PROBLEM STATEMENT —
Please print the entries below exactly, from the line with "4. read index&amp;read" through the line with "答：锁的种类可用从不同的维度进行分类。", including both of those lines and leaving out all others.

-- INFORMATION GIVEN follows --

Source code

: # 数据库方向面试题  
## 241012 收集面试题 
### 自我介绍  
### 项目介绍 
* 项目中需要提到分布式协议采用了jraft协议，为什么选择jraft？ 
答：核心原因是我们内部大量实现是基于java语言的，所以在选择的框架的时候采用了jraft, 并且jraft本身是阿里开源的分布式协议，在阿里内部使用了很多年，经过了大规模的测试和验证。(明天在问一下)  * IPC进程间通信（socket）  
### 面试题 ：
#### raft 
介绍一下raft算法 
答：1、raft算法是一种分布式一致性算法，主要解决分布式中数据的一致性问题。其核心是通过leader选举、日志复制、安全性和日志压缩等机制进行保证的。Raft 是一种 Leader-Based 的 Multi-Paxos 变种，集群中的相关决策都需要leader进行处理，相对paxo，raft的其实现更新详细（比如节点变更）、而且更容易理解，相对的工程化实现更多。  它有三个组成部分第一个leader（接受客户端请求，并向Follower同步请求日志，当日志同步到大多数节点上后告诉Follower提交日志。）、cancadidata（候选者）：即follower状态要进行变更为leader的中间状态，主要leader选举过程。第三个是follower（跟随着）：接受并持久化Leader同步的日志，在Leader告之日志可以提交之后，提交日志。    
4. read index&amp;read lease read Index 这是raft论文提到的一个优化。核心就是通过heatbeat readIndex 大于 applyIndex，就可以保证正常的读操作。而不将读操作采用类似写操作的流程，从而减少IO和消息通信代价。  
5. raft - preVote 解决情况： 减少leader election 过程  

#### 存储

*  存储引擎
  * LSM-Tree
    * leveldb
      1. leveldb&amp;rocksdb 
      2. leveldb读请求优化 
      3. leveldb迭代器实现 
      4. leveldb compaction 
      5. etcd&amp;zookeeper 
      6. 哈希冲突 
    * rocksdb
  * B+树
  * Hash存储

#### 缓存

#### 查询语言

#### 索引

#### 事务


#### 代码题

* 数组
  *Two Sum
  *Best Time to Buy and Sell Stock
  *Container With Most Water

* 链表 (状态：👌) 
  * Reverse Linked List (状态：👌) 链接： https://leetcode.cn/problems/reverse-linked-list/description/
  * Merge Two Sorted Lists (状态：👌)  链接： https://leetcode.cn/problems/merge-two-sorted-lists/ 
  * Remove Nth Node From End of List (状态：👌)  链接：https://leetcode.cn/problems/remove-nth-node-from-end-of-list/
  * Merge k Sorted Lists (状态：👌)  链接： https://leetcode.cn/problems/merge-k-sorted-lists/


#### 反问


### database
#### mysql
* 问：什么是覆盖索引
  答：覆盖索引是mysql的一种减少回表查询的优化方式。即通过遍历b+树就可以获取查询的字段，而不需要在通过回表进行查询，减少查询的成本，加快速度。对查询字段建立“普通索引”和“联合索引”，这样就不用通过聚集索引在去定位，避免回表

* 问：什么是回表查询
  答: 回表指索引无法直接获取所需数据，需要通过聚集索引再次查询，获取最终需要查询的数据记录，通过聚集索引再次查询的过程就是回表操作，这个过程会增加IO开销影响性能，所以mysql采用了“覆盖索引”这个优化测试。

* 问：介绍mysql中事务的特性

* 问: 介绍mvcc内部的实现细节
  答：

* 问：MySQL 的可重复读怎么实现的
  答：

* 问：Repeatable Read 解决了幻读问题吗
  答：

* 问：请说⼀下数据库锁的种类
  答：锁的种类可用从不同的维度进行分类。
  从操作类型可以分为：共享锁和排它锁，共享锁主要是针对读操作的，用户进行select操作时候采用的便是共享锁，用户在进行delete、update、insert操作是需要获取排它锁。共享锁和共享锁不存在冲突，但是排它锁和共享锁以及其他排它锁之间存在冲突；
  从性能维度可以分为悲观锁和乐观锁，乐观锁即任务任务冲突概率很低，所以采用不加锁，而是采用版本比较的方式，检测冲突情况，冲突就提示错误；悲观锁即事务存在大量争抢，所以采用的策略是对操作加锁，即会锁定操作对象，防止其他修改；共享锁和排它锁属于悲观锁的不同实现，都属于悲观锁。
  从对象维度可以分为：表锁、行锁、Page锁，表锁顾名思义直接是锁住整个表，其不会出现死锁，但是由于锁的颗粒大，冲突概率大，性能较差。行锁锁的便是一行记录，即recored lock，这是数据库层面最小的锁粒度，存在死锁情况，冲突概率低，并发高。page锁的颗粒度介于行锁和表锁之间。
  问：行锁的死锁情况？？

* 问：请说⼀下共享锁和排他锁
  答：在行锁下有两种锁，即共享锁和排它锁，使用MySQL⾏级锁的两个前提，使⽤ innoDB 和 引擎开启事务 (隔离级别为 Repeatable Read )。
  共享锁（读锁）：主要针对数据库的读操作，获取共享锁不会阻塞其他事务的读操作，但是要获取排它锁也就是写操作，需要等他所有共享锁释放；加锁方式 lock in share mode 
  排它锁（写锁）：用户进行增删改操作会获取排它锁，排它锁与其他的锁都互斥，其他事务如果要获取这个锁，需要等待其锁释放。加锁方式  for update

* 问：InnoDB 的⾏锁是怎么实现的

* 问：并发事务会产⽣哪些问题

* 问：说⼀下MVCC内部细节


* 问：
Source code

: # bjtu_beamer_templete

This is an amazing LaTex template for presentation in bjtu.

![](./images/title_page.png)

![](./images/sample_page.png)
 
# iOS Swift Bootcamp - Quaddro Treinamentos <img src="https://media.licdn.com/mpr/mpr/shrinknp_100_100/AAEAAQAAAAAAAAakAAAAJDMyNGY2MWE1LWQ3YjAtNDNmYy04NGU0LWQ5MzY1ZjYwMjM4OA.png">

-- INFORMATION GIVEN concluded --

EXPECTED OUTPUT —
4. read index&amp;read lease read Index 这是raft论文提到的一个优化。核心就是通过heatbeat readIndex 大于 applyIndex，就可以保证正常的读操作。而不将读操作采用类似写操作的流程，从而减少IO和消息通信代价。  
5. raft - preVote 解决情况： 减少leader election 过程  

#### 存储

*  存储引擎
  * LSM-Tree
    * leveldb
      1. leveldb&amp;rocksdb 
      2. leveldb读请求优化 
      3. leveldb迭代器实现 
      4. leveldb compaction 
      5. etcd&amp;zookeeper 
      6. 哈希冲突 
    * rocksdb
  * B+树
  * Hash存储

#### 缓存

#### 查询语言

#### 索引

#### 事务


#### 代码题

* 数组
  *Two Sum
  *Best Time to Buy and Sell Stock
  *Container With Most Water

* 链表 (状态：👌) 
  * Reverse Linked List (状态：👌) 链接： https://leetcode.cn/problems/reverse-linked-list/description/
  * Merge Two Sorted Lists (状态：👌)  链接： https://leetcode.cn/problems/merge-two-sorted-lists/ 
  * Remove Nth Node From End of List (状态：👌)  链接：https://leetcode.cn/problems/remove-nth-node-from-end-of-list/
  * Merge k Sorted Lists (状态：👌)  链接： https://leetcode.cn/problems/merge-k-sorted-lists/


#### 反问


### database
#### mysql
* 问：什么是覆盖索引
  答：覆盖索引是mysql的一种减少回表查询的优化方式。即通过遍历b+树就可以获取查询的字段，而不需要在通过回表进行查询，减少查询的成本，加快速度。对查询字段建立“普通索引”和“联合索引”，这样就不用通过聚集索引在去定位，避免回表

* 问：什么是回表查询
  答: 回表指索引无法直接获取所需数据，需要通过聚集索引再次查询，获取最终需要查询的数据记录，通过聚集索引再次查询的过程就是回表操作，这个过程会增加IO开销影响性能，所以mysql采用了“覆盖索引”这个优化测试。

* 问：介绍mysql中事务的特性

* 问: 介绍mvcc内部的实现细节
  答：

* 问：MySQL 的可重复读怎么实现的
  答：

* 问：Repeatable Read 解决了幻读问题吗
  答：

* 问：请说⼀下数据库锁的种类
  答：锁的种类可用从不同的维度进行分类。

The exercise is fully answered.